SREBP1-mediated lipogenesis promotes dedifferentiation and senescence of vascular smooth muscle cells through epigenetic remodeling

Real or simulated microgravity induces a senescence-like modification of carotid artery in both human and animal observations, with the mechanisms not fully elucidated. Here, we aim to elucidate the role of sterol regulatory element-binding protein 1 (SREBP1, encoded by Srebf1) mediated lipogenesis in the process. Pharmacological activation of SREBP1 directly triggers senescence-like transformation in vascular smooth muscle cells (VSMC), while silencing Srebf1 exerts an opposite effect.

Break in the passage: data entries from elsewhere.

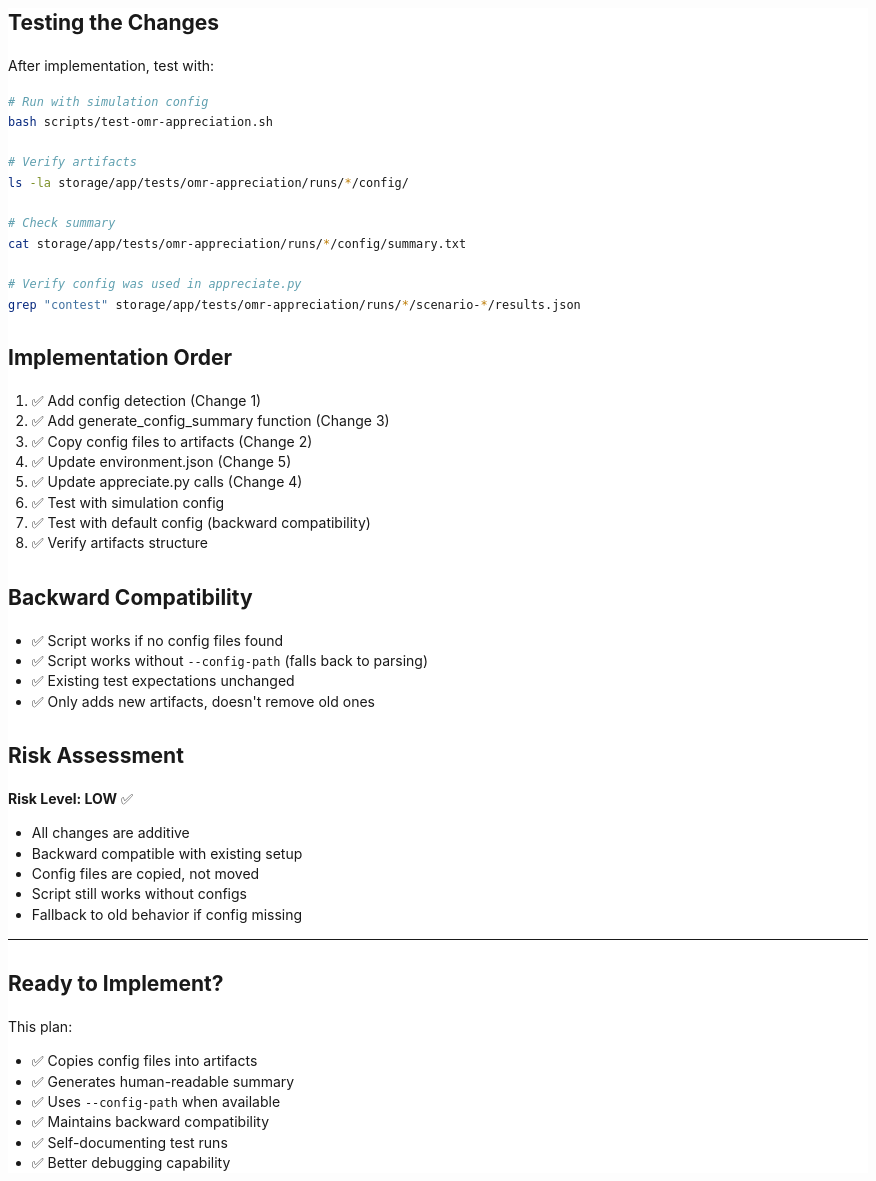 ## Testing the Changes

After implementation, test with:

```bash
# Run with simulation config
bash scripts/test-omr-appreciation.sh

# Verify artifacts
ls -la storage/app/tests/omr-appreciation/runs/*/config/

# Check summary
cat storage/app/tests/omr-appreciation/runs/*/config/summary.txt

# Verify config was used in appreciate.py
grep "contest" storage/app/tests/omr-appreciation/runs/*/scenario-*/results.json
```

## Implementation Order

1. ✅ Add config detection (Change 1)
2. ✅ Add generate_config_summary function (Change 3)
3. ✅ Copy config files to artifacts (Change 2)
4. ✅ Update environment.json (Change 5)
5. ✅ Update appreciate.py calls (Change 4)
6. ✅ Test with simulation config
7. ✅ Test with default config (backward compatibility)
8. ✅ Verify artifacts structure

## Backward Compatibility

- ✅ Script works if no config files found
- ✅ Script works without `--config-path` (falls back to parsing)
- ✅ Existing test expectations unchanged
- ✅ Only adds new artifacts, doesn't remove old ones

## Risk Assessment

**Risk Level: LOW** ✅

- All changes are additive
- Backward compatible with existing setup
- Config files are copied, not moved
- Script still works without configs
- Fallback to old behavior if config missing

---

## Ready to Implement?

This plan:
- ✅ Copies config files into artifacts
- ✅ Generates human-readable summary
- ✅ Uses `--config-path` when available
- ✅ Maintains backward compatibility
- ✅ Self-documenting test runs
- ✅ Better debugging capability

Mechanistically, SREBP1-mediated lipogenesis upregulates acetyl-CoA pool to increase histone acetylation, modifying the chromatin accessibility which limiting recruitment of SRF/myocardin complexes to CArG boxes of contractile genes and opening the chromatin accessibility of aging genes. Srebf1 knockdown and local delivery of lentivirus or AAV-mediated VSMC specific expressing sh-Srebf1 significantly attenuates the senescence-like transformation of VSMC both in vitro and in vivo. Our findings reveal a previously unrecognized feature of SREBP1-mediated lipogenesis in vascular biology and SM-induced carotid artery remodeling. Microgravity triggers carotid artery aging via SREBP1. This lipid regulator remodels chromatin by boosting acetyl-CoA, silencing contractile genes while activating aging pathways. Targeting SREBP1 blocks senescence, revealing a therapeutic strategy for spaceflight-associated vascular remodeling.